- **Task description**:
The exercise calls for a faithful copy of all the data.
========================================
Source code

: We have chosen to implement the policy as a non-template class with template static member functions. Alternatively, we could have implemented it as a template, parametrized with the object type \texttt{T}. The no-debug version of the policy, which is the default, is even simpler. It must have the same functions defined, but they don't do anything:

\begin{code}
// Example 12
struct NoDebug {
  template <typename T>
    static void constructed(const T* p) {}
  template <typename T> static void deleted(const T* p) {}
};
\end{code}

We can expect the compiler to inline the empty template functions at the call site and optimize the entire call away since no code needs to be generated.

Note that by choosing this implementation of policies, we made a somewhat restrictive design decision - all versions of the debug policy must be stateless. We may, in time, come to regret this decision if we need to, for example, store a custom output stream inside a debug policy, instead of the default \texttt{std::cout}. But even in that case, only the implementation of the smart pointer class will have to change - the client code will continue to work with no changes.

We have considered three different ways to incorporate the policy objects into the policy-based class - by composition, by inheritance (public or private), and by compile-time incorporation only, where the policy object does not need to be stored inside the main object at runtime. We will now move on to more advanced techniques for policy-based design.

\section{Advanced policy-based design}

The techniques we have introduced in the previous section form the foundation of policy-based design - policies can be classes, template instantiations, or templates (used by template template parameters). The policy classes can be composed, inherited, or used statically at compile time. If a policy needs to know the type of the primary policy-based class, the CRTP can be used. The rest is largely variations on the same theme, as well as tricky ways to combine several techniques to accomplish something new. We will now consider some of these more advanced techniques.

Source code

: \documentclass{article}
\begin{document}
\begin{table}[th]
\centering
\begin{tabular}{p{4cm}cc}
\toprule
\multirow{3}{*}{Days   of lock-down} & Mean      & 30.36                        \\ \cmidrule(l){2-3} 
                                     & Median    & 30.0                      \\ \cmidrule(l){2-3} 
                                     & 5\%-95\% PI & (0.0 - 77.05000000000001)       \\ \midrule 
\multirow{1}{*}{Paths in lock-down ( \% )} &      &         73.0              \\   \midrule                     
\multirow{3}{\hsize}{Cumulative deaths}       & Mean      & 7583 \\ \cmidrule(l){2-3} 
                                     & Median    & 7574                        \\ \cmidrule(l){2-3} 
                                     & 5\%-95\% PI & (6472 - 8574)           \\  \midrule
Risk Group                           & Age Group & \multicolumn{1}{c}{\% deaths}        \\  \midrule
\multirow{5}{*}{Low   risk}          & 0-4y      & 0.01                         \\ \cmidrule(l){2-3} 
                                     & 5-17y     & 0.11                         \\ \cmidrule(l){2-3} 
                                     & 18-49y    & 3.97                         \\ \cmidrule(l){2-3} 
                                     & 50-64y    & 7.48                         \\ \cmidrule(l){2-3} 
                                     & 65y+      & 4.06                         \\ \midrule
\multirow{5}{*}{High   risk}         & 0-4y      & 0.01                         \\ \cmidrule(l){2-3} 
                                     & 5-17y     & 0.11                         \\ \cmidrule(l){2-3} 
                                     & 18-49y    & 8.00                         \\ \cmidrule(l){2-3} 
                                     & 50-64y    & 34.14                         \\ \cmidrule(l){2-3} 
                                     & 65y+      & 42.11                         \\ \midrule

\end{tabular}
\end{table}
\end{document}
========================================
- **Result for this exercise**:
Source code

: We have chosen to implement the policy as a non-template class with template static member functions. Alternatively, we could have implemented it as a template, parametrized with the object type \texttt{T}. The no-debug version of the policy, which is the default, is even simpler. It must have the same functions defined, but they don't do anything:

\begin{code}
// Example 12
struct NoDebug {
  template <typename T>
    static void constructed(const T* p) {}
  template <typename T> static void deleted(const T* p) {}
};
\end{code}

We can expect the compiler to inline the empty template functions at the call site and optimize the entire call away since no code needs to be generated.

Note that by choosing this implementation of policies, we made a somewhat restrictive design decision - all versions of the debug policy must be stateless. We may, in time, come to regret this decision if we need to, for example, store a custom output stream inside a debug policy, instead of the default \texttt{std::cout}. But even in that case, only the implementation of the smart pointer class will have to change - the client code will continue to work with no changes.

We have considered three different ways to incorporate the policy objects into the policy-based class - by composition, by inheritance (public or private), and by compile-time incorporation only, where the policy object does not need to be stored inside the main object at runtime. We will now move on to more advanced techniques for policy-based design.

\section{Advanced policy-based design}

The techniques we have introduced in the previous section form the foundation of policy-based design - policies can be classes, template instantiations, or templates (used by template template parameters). The policy classes can be composed, inherited, or used statically at compile time. If a policy needs to know the type of the primary policy-based class, the CRTP can be used. The rest is largely variations on the same theme, as well as tricky ways to combine several techniques to accomplish something new. We will now consider some of these more advanced techniques.

Source code

: \documentclass{article}
\begin{document}
\begin{table}[th]
\centering
\begin{tabular}{p{4cm}cc}
\toprule
\multirow{3}{*}{Days   of lock-down} & Mean      & 30.36                        \\ \cmidrule(l){2-3} 
                                     & Median    & 30.0                      \\ \cmidrule(l){2-3} 
                                     & 5\%-95\% PI & (0.0 - 77.05000000000001)       \\ \midrule 
\multirow{1}{*}{Paths in lock-down ( \% )} &      &         73.0              \\   \midrule                     
\multirow{3}{\hsize}{Cumulative deaths}       & Mean      & 7583 \\ \cmidrule(l){2-3} 
                                     & Median    & 7574                        \\ \cmidrule(l){2-3} 
                                     & 5\%-95\% PI & (6472 - 8574)           \\  \midrule
Risk Group                           & Age Group & \multicolumn{1}{c}{\% deaths}        \\  \midrule
\multirow{5}{*}{Low   risk}          & 0-4y      & 0.01                         \\ \cmidrule(l){2-3} 
                                     & 5-17y     & 0.11                         \\ \cmidrule(l){2-3} 
                                     & 18-49y    & 3.97                         \\ \cmidrule(l){2-3} 
                                     & 50-64y    & 7.48                         \\ \cmidrule(l){2-3} 
                                     & 65y+      & 4.06                         \\ \midrule
\multirow{5}{*}{High   risk}         & 0-4y      & 0.01                         \\ \cmidrule(l){2-3} 
                                     & 5-17y     & 0.11                         \\ \cmidrule(l){2-3} 
                                     & 18-49y    & 8.00                         \\ \cmidrule(l){2-3} 
                                     & 50-64y    & 34.14                         \\ \cmidrule(l){2-3} 
                                     & 65y+      & 42.11                         \\ \midrule

\end{tabular}
\end{table}
\end{document}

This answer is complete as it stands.